Records from a dataset
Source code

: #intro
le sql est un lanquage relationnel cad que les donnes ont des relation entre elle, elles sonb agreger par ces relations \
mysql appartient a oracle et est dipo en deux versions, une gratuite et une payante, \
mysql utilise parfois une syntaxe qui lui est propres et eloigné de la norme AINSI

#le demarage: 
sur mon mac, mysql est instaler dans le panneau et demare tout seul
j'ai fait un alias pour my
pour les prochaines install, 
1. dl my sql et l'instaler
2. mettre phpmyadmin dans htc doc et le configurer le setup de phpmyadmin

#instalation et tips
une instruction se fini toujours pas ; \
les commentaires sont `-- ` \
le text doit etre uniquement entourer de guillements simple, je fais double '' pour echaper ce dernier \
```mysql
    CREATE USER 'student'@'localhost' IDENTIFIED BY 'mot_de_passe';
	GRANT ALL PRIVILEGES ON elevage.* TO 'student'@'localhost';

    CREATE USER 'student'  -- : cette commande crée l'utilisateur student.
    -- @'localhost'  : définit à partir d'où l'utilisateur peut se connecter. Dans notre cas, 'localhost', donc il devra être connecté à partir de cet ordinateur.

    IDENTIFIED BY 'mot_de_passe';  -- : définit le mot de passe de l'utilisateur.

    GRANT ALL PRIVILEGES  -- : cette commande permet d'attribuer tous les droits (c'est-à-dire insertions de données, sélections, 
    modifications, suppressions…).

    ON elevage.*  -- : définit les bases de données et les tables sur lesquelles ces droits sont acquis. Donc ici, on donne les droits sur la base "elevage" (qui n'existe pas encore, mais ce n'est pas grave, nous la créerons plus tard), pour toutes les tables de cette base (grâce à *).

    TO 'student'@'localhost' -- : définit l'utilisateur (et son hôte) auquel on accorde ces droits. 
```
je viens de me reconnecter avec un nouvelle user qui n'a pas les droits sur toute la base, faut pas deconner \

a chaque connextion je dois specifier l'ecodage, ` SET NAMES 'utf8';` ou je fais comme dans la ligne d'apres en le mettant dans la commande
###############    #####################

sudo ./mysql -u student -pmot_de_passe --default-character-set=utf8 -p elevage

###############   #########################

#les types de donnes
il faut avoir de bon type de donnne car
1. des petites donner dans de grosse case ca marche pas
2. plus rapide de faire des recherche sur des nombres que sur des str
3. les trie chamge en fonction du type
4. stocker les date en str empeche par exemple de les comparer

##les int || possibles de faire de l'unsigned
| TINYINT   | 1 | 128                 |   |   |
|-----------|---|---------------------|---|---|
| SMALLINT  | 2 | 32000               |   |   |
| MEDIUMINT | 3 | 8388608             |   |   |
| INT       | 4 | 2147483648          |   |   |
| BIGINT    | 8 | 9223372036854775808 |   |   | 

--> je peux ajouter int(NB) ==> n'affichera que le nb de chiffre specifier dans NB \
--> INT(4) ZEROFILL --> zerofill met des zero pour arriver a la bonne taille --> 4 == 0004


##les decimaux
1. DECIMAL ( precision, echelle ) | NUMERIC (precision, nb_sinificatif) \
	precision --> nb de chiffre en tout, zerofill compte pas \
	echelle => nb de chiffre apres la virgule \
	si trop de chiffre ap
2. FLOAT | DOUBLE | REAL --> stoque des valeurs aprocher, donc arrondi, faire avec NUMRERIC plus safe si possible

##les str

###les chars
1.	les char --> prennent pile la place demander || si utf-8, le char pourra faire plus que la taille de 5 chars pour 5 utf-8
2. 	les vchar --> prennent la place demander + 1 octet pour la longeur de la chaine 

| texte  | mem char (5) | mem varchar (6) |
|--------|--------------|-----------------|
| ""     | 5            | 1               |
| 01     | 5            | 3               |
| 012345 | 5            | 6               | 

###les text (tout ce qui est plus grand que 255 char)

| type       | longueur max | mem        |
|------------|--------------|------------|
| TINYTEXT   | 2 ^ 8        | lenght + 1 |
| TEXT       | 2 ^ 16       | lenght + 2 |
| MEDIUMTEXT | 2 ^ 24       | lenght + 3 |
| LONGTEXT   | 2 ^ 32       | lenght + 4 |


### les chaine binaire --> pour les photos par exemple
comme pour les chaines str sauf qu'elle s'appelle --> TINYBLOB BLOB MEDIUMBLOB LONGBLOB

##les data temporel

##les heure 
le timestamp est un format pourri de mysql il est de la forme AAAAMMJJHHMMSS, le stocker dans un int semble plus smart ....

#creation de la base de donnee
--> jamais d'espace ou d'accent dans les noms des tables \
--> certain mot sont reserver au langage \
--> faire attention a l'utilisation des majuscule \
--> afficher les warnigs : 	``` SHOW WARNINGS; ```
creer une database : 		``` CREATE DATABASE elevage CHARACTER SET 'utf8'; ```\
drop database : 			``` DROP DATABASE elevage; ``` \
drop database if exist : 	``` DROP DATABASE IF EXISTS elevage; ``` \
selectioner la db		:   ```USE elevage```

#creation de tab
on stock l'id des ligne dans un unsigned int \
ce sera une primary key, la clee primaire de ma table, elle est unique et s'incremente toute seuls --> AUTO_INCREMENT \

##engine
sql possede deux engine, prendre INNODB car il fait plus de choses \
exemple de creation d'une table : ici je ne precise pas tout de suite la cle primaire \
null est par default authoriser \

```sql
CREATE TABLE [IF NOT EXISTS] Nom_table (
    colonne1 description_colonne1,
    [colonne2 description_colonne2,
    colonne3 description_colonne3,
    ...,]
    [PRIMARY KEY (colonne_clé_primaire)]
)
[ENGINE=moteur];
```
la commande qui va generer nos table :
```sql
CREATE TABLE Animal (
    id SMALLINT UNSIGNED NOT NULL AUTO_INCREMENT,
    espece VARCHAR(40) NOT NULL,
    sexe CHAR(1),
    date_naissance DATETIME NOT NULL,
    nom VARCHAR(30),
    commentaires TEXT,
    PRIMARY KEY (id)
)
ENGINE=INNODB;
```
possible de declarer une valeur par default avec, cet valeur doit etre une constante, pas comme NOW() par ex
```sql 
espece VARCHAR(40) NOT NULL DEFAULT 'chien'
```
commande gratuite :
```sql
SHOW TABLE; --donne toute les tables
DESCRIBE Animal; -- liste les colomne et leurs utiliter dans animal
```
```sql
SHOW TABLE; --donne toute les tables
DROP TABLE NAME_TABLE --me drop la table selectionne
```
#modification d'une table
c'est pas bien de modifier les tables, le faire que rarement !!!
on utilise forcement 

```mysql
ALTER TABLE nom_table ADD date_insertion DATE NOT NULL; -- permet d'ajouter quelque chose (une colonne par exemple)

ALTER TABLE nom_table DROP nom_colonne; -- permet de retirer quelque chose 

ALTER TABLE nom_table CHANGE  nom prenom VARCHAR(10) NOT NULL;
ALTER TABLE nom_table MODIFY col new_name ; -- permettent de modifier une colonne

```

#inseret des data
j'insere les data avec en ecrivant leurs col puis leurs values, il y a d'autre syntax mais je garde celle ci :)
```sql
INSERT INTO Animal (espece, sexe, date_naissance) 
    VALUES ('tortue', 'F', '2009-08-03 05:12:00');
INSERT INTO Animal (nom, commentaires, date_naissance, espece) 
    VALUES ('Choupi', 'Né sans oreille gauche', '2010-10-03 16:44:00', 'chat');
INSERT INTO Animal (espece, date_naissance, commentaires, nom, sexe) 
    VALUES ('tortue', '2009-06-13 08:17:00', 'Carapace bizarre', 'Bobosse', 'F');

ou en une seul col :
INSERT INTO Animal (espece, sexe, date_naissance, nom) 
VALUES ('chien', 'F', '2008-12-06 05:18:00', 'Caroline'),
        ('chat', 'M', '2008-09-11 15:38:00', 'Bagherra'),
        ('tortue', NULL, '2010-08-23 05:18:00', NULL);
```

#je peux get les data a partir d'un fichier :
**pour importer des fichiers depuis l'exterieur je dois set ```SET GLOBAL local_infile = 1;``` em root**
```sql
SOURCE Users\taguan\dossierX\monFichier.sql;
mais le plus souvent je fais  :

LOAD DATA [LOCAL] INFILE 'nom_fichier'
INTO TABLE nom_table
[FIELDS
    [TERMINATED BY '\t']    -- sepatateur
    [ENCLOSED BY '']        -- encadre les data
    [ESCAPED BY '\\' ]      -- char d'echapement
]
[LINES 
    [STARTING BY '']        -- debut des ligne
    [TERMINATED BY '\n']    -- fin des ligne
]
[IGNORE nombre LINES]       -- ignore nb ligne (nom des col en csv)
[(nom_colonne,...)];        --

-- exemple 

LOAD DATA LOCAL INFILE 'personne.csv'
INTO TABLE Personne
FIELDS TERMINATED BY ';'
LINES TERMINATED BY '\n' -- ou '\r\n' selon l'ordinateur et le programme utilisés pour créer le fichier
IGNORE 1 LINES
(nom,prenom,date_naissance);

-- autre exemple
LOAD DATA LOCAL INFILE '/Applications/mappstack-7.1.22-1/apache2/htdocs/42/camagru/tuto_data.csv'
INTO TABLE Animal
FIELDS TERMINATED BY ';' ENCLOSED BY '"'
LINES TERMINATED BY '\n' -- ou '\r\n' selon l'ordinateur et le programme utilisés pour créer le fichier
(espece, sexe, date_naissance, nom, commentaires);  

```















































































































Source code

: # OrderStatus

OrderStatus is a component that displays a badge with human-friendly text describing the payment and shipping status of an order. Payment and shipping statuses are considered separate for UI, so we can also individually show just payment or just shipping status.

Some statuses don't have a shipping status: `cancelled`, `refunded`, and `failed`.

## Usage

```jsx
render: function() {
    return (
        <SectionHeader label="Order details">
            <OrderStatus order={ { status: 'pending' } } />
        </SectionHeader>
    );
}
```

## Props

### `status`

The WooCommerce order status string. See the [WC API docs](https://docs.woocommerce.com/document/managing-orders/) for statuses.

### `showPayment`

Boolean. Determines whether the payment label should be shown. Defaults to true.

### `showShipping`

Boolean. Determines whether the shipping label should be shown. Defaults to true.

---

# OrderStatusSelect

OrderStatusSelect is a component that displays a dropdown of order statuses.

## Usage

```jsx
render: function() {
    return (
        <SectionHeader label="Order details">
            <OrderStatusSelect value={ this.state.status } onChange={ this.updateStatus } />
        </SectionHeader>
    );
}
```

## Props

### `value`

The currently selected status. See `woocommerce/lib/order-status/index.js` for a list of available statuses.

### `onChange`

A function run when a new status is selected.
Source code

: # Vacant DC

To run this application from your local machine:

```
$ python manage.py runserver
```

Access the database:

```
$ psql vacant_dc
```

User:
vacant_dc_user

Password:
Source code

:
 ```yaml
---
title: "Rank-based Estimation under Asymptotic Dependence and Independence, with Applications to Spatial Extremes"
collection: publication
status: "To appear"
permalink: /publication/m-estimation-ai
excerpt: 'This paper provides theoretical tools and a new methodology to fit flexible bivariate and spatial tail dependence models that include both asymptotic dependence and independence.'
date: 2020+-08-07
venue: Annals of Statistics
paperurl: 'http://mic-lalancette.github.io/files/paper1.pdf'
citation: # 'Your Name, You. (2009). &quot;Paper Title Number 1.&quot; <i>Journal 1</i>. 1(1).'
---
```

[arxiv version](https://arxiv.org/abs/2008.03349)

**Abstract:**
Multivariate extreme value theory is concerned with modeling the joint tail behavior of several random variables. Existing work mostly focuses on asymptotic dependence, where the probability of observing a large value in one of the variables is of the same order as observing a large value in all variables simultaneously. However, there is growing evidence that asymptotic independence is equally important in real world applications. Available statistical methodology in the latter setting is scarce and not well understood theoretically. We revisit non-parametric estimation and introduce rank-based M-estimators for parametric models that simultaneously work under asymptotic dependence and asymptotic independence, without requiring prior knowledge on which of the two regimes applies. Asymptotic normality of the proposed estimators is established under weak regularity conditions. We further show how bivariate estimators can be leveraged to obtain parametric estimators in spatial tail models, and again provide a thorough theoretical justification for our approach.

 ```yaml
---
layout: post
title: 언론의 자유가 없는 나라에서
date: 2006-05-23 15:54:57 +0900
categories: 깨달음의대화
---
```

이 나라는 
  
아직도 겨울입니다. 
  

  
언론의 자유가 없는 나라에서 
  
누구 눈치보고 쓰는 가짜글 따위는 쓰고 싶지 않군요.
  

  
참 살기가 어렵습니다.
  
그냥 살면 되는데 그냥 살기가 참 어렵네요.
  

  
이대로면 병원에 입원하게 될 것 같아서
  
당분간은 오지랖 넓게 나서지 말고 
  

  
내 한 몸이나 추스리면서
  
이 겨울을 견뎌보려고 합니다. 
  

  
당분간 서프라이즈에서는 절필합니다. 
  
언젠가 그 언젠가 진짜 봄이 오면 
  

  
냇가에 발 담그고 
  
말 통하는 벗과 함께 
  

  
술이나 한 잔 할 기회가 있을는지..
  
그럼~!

## Work task
Exactly as written, please transcribe the lines from the start of the records above to the line that holds "1. des petites", both ends included.

## Solution for this problem
Source code

: #intro
le sql est un lanquage relationnel cad que les donnes ont des relation entre elle, elles sonb agreger par ces relations \
mysql appartient a oracle et est dipo en deux versions, une gratuite et une payante, \
mysql utilise parfois une syntaxe qui lui est propres et eloigné de la norme AINSI

#le demarage: 
sur mon mac, mysql est instaler dans le panneau et demare tout seul
j'ai fait un alias pour my
pour les prochaines install, 
1. dl my sql et l'instaler
2. mettre phpmyadmin dans htc doc et le configurer le setup de phpmyadmin

#instalation et tips
une instruction se fini toujours pas ; \
les commentaires sont `-- ` \
le text doit etre uniquement entourer de guillements simple, je fais double '' pour echaper ce dernier \
```mysql
    CREATE USER 'student'@'localhost' IDENTIFIED BY 'mot_de_passe';
	GRANT ALL PRIVILEGES ON elevage.* TO 'student'@'localhost';

    CREATE USER 'student'  -- : cette commande crée l'utilisateur student.
    -- @'localhost'  : définit à partir d'où l'utilisateur peut se connecter. Dans notre cas, 'localhost', donc il devra être connecté à partir de cet ordinateur.

    IDENTIFIED BY 'mot_de_passe';  -- : définit le mot de passe de l'utilisateur.

    GRANT ALL PRIVILEGES  -- : cette commande permet d'attribuer tous les droits (c'est-à-dire insertions de données, sélections, 
    modifications, suppressions…).

    ON elevage.*  -- : définit les bases de données et les tables sur lesquelles ces droits sont acquis. Donc ici, on donne les droits sur la base "elevage" (qui n'existe pas encore, mais ce n'est pas grave, nous la créerons plus tard), pour toutes les tables de cette base (grâce à *).

    TO 'student'@'localhost' -- : définit l'utilisateur (et son hôte) auquel on accorde ces droits. 
```
je viens de me reconnecter avec un nouvelle user qui n'a pas les droits sur toute la base, faut pas deconner \

a chaque connextion je dois specifier l'ecodage, ` SET NAMES 'utf8';` ou je fais comme dans la ligne d'apres en le mettant dans la commande
###############    #####################

sudo ./mysql -u student -pmot_de_passe --default-character-set=utf8 -p elevage

###############   #########################

#les types de donnes
il faut avoir de bon type de donnne car
1. des petites donner dans de grosse case ca marche pas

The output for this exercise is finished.